I’ve been reflecting recently on ministry in churches that are smaller in attendance numbers and the negative connotations that come with being a “declining congregation”. There’s a golden figure that churches are seen to be able to run with and anything under puts them in danger zone.
What does it mean to a congregation when they are placed in that zone? Well there can be different reactions. One view is that the identification of the danger zone creates a shock that moves them into pulling their socks up……..another is that an already worried and tired group of people become overshadowed by the enormity of the task in hand.
I’ve shed many tears over the decline of the church. I live next to a church which is in the process of closing, I went inside for their weekly morning prayer and stood in front of the altar and was overcome by sorrow. A sorrow for the people who need to hear the good news of Jesus, a sorrow for missed opportunities, a sorrow for a place of worship that is near to being silenced in an endless sleep.
I began to think about the silence of Jesus praying in the garden before He was taken away. He returns to His disciples and he finds them sleeping,
“When he rose from prayer and went back to the disciples, he found them asleep, exhausted from sorrow. ‘Why are you sleeping?’ he asked them. ‘Get up and pray so that you will not fall into temptation.’ Luke 22:45-46
The disciples were exhausted from sorrow.
Is this what is happening to the church? Are congregations so battered and bruised by well meaning Diocesan mission plans, that they are falling asleep with sadness?
Is prayer beginning to be pushed out of the way because congregations in the danger zone are so exhausted that they have forgotten the deep rooted hope inside them that is Christ?
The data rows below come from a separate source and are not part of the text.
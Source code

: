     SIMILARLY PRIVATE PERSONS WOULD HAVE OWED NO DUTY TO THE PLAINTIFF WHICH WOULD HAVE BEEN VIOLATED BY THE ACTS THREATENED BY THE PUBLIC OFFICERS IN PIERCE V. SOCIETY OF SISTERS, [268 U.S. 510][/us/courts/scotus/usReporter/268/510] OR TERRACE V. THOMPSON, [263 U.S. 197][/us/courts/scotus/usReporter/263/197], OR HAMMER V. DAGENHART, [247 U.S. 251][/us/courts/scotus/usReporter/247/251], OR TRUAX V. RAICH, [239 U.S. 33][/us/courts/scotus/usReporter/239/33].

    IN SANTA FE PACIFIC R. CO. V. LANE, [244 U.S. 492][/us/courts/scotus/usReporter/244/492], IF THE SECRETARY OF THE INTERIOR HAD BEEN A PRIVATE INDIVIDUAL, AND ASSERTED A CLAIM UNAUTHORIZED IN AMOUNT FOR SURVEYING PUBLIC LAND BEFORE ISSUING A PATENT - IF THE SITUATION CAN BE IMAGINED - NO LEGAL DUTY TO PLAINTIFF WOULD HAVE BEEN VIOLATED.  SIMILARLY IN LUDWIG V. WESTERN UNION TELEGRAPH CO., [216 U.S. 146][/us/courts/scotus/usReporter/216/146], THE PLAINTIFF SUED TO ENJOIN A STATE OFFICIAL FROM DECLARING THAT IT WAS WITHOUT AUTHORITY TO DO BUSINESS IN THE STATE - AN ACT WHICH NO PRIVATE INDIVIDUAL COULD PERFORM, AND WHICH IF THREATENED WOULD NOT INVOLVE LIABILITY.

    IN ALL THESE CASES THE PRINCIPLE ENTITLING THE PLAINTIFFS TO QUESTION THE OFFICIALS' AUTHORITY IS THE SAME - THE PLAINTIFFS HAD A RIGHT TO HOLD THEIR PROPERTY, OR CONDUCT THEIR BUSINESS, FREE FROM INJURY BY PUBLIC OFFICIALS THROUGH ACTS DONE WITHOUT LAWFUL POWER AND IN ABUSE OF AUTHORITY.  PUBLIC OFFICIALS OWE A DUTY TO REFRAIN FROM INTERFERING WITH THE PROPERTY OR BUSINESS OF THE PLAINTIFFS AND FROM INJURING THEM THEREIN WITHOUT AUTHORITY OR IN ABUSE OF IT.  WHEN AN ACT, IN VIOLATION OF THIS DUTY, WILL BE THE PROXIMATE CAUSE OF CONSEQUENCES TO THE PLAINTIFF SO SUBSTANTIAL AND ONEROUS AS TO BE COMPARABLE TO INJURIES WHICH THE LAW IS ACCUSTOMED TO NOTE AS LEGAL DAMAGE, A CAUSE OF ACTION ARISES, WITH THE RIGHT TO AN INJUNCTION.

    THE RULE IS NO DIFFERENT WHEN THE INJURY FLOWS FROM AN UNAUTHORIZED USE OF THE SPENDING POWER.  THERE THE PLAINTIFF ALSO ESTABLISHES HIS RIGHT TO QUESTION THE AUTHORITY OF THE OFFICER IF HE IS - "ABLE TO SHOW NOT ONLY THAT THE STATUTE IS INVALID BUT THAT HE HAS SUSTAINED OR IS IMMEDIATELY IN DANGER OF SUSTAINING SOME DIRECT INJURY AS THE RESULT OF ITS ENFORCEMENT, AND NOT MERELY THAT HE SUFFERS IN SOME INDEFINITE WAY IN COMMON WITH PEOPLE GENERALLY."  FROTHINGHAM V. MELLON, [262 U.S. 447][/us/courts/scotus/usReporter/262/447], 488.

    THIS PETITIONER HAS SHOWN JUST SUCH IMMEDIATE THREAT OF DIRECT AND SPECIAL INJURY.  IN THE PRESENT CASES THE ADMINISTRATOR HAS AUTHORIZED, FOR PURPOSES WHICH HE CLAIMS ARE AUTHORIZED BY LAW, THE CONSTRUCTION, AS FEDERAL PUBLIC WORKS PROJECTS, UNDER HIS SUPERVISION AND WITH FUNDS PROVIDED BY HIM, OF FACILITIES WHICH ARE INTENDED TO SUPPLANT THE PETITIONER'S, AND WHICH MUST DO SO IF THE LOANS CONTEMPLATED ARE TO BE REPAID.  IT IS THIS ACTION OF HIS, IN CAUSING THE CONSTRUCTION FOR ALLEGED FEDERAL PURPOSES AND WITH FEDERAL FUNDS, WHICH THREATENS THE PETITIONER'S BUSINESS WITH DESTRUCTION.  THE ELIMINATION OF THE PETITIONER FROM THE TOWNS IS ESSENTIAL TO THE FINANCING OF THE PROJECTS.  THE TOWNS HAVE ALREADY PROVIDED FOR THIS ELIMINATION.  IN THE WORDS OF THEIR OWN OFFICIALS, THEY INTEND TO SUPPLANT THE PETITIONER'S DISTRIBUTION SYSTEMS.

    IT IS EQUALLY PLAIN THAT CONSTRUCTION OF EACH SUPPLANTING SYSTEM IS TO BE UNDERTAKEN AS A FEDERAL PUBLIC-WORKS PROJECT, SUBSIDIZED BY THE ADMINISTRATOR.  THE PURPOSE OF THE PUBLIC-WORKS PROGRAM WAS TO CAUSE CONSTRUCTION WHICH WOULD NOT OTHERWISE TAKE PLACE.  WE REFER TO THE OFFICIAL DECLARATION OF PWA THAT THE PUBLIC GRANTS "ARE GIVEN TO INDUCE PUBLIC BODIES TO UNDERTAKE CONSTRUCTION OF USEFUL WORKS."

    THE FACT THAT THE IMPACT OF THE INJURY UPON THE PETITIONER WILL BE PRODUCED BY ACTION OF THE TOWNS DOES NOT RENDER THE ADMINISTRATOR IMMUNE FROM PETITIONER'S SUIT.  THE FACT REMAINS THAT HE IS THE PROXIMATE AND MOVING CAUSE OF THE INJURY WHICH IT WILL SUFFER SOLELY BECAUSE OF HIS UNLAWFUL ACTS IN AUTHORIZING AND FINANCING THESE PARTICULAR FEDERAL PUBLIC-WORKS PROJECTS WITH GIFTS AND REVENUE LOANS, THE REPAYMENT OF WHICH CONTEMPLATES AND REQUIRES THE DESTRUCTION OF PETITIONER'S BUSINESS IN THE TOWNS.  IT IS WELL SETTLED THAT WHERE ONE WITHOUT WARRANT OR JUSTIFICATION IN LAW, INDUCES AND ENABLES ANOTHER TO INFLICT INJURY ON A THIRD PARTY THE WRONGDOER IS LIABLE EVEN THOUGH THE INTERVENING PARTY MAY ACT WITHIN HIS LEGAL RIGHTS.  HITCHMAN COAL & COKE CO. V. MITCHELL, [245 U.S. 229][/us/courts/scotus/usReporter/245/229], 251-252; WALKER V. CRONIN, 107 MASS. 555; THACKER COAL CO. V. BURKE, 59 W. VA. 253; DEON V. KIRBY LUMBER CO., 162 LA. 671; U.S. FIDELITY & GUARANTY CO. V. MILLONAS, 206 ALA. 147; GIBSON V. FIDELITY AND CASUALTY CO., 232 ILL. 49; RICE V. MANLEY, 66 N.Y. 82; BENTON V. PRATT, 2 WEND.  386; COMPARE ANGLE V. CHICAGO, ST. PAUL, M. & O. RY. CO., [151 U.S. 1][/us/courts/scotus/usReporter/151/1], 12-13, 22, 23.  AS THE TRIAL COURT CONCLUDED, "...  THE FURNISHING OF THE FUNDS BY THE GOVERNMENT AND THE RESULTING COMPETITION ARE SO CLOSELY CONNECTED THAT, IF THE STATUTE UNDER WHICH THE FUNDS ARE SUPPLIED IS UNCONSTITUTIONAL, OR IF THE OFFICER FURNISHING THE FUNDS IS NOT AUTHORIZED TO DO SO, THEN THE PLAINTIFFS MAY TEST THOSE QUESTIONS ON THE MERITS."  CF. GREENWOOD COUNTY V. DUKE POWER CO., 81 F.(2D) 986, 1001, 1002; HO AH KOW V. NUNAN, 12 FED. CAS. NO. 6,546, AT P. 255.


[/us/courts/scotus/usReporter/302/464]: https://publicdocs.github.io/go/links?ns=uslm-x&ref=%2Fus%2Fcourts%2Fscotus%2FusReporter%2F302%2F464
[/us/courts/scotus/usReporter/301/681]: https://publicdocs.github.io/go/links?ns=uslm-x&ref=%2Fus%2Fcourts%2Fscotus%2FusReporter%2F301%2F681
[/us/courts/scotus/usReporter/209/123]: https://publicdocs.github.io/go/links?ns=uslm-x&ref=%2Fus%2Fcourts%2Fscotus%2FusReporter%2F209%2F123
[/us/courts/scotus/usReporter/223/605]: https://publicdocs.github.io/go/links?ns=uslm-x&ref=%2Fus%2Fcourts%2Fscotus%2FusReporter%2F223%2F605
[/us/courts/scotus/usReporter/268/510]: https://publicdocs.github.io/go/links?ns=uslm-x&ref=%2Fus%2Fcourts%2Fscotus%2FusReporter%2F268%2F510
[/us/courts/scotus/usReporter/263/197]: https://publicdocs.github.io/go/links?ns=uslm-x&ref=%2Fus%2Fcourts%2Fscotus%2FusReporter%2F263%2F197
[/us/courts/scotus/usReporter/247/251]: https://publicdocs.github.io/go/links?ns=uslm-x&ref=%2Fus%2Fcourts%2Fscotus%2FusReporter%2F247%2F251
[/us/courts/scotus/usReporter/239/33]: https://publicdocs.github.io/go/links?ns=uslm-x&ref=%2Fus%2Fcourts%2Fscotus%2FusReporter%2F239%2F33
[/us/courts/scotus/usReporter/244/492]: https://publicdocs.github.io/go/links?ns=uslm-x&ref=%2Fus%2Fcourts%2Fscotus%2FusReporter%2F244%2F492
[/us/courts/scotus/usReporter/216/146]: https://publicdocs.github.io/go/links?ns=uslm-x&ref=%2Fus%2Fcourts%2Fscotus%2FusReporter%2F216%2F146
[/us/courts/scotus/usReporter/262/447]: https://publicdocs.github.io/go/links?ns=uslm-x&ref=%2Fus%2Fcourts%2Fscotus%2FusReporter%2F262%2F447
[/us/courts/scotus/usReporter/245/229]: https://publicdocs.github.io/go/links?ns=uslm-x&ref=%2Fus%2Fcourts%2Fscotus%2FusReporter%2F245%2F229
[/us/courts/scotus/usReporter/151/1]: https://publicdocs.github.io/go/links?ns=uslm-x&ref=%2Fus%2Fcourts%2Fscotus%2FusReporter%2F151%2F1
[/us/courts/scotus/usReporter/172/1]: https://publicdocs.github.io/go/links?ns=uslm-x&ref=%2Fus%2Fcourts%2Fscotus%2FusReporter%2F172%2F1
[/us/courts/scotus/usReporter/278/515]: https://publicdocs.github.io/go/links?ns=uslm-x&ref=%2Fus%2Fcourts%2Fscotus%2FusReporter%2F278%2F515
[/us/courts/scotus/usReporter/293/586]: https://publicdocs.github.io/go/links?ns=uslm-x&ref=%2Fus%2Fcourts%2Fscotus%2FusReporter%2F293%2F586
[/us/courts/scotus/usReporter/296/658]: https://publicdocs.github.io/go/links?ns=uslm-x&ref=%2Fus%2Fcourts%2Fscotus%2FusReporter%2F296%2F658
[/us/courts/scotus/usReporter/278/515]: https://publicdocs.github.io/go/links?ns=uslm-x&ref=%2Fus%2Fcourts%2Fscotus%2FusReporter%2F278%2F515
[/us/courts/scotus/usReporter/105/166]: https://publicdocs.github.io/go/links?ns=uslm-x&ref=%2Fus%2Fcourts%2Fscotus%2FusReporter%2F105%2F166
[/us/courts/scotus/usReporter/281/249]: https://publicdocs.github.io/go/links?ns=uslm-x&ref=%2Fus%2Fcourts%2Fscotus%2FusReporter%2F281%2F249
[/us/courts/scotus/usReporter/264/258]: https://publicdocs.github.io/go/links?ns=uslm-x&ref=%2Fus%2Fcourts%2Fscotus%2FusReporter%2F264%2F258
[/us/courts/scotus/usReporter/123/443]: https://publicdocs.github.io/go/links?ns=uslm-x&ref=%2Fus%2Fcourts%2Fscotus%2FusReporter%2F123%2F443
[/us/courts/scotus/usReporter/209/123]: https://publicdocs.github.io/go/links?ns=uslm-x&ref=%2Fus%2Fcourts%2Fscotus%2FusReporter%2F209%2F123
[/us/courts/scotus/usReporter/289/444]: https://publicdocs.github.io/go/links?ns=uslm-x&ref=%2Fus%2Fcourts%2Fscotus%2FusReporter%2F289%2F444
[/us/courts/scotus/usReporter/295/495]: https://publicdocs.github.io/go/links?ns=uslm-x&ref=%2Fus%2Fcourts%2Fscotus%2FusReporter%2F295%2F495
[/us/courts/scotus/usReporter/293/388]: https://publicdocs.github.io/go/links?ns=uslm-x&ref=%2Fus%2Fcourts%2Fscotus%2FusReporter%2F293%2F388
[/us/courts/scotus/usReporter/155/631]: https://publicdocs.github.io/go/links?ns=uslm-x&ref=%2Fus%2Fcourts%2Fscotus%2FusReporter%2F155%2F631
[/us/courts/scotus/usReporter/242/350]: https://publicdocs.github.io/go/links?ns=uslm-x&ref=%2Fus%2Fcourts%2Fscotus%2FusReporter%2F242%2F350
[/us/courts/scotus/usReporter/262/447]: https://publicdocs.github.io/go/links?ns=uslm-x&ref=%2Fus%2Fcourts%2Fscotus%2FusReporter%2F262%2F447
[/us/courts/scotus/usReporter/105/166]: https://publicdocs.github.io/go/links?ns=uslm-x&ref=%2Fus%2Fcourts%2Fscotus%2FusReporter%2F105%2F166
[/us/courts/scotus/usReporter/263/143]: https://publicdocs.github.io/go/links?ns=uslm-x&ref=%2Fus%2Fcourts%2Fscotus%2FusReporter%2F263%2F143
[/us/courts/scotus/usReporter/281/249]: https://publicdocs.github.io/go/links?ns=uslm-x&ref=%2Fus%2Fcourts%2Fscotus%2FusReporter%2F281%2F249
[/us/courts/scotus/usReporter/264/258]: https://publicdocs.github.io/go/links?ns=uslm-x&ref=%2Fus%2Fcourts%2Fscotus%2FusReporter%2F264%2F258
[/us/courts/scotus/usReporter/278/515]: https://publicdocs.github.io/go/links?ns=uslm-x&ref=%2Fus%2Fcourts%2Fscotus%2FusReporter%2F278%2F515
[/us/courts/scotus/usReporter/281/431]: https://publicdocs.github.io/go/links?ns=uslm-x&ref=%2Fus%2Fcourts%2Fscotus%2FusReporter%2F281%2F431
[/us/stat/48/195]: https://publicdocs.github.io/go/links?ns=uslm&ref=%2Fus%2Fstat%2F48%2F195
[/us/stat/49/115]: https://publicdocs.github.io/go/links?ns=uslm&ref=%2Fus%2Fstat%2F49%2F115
I heard a seminar from Bishop Atwell at my theological college residential. He spoke about Christians being an oak tree flourishing in winter. That this certain type of oak can sustain itself through the winter and still be leafy because of its deep roots. Those deep roots that are grown through regular prayer and spiritual sustenance provided from the Christian communities we live in. The Bishop said that Clergy are exhausted and burdened with the pressure of being seen as entertainers. That people have lost the confidence in the joy of worship. That worship has become a commodity not the precious time of meeting and dwelling with God.
I feel that we are slowly falling asleep with sorrow whilst our Lord Jesus prays for us.
We are slowly falling asleep as He is dragged, beaten, flogged, and pierced on the cross.
But, the thing about sleeping is that we can always be woken up and Jesus says to us:
“Why are you sleeping?”
“Get up and pray!”
So that is what we can and need to do, let us awaken from our sorrow and hear our saviour’s voice.
Get up and pray.
Get up and pray for a renewal of the spirit to fall a afresh on our churches.
Get up and pray for God’s will to be done.
Get up and pray for the fresh feeling of hope and possibility inside us, Christ in us is the hope of glory.
Get up and pray, it is time to wake up and worship Father, Son, and Holy Spirit!